Haesu was raised in a troubled family, full of neglect and poverty and trauma. He was a small kid, living with his mother and brother, with rationed food portions, living the hell we all imagined ourselves in, once upon a time. The hell that normal children are blessed with being ignorant to–a blessing Haesu Seo did not receive.

He and his brother were sold off to a gang, but they ran–they ran for their lives, and that was the first time Haesu Seo found his hands stained with blood. His mother was dead.

He spent time on the streets with his brother, starving, hiding, begging, and worst of all, watching other children live in their blessings. Haesu was protected by his brother, which was perhaps the last lucky thing in his life–until he suddenly wasn’t.

He made a life for himself–learned to fight, learned to get food–but he was very different from what his kind-hearted brother would have been.
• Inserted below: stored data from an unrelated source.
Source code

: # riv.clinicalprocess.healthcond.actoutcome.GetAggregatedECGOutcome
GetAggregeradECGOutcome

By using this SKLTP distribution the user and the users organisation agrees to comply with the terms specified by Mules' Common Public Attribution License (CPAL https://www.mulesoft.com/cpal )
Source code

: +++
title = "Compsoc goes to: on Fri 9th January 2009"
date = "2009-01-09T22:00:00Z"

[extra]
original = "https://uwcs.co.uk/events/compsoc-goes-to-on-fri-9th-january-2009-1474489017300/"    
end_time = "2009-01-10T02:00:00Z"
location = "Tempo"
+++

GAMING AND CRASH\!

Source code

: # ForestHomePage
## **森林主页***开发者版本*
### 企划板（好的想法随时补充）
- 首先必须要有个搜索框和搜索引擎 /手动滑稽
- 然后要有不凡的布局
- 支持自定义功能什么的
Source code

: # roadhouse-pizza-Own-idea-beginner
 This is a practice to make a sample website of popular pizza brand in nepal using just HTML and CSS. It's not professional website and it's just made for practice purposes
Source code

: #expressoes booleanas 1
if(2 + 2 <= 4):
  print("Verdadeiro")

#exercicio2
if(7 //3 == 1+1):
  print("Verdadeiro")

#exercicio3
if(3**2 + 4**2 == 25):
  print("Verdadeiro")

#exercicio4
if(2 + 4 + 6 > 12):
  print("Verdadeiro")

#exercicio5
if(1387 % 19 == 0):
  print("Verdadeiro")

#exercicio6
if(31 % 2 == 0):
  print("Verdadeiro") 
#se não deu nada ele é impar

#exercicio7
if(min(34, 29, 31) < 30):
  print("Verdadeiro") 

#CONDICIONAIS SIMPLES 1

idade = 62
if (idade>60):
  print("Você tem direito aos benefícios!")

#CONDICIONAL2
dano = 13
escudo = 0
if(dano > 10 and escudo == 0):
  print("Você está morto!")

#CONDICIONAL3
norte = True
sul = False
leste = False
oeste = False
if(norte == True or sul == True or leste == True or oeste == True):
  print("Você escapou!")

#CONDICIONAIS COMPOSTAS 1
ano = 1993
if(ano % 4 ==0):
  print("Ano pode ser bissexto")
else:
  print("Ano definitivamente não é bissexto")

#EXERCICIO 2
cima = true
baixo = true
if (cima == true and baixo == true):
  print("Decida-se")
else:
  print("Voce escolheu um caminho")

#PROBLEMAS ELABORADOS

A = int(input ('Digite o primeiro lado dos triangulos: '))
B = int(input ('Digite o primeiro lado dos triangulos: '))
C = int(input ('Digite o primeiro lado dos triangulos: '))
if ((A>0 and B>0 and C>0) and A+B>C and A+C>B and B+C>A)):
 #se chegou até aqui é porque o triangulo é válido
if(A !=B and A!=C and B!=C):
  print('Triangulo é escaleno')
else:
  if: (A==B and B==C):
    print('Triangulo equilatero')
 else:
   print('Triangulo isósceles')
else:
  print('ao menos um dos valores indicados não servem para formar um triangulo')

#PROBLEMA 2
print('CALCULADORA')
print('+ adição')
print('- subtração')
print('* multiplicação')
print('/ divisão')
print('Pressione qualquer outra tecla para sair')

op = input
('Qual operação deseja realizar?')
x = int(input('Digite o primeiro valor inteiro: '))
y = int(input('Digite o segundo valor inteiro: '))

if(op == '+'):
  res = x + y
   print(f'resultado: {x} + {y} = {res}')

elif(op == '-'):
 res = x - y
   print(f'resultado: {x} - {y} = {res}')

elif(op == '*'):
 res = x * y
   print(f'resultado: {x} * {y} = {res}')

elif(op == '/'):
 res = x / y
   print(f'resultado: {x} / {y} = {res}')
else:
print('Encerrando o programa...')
“Don’t surrender,” Haesu told himself, as he sat there, in the pouring rain, beaten up, for the first time in his life. What did he do to deserve this? As Haesu Seo closed his eyes, his mind flashed with every time his brother would tell him: “Bad people get what’s coming for them.” It became clearer what his brother meant. With it in mind, Haesu Seo let go, and allowed his mind to plummet into the darkness.

Why do some children have to grow up so fast? Some are lucky, yet others become associated with gangsters and drug dealers. Whether they become the villain or the hero of the story depends entirely on luck–who do they meet when they’re troubled? Who pulls them out of the ordeal?

It’s fascinating how we have so little control over the people we become, and how much we are credited for when we turn out the way we do. So many terrible people as we know it get so much worse than they deserve, and that leads us to wonder how many of the people we’ve looked over deserved better than they got. Much like Haesu Seo, maybe they only needed to meet the right people at the right time.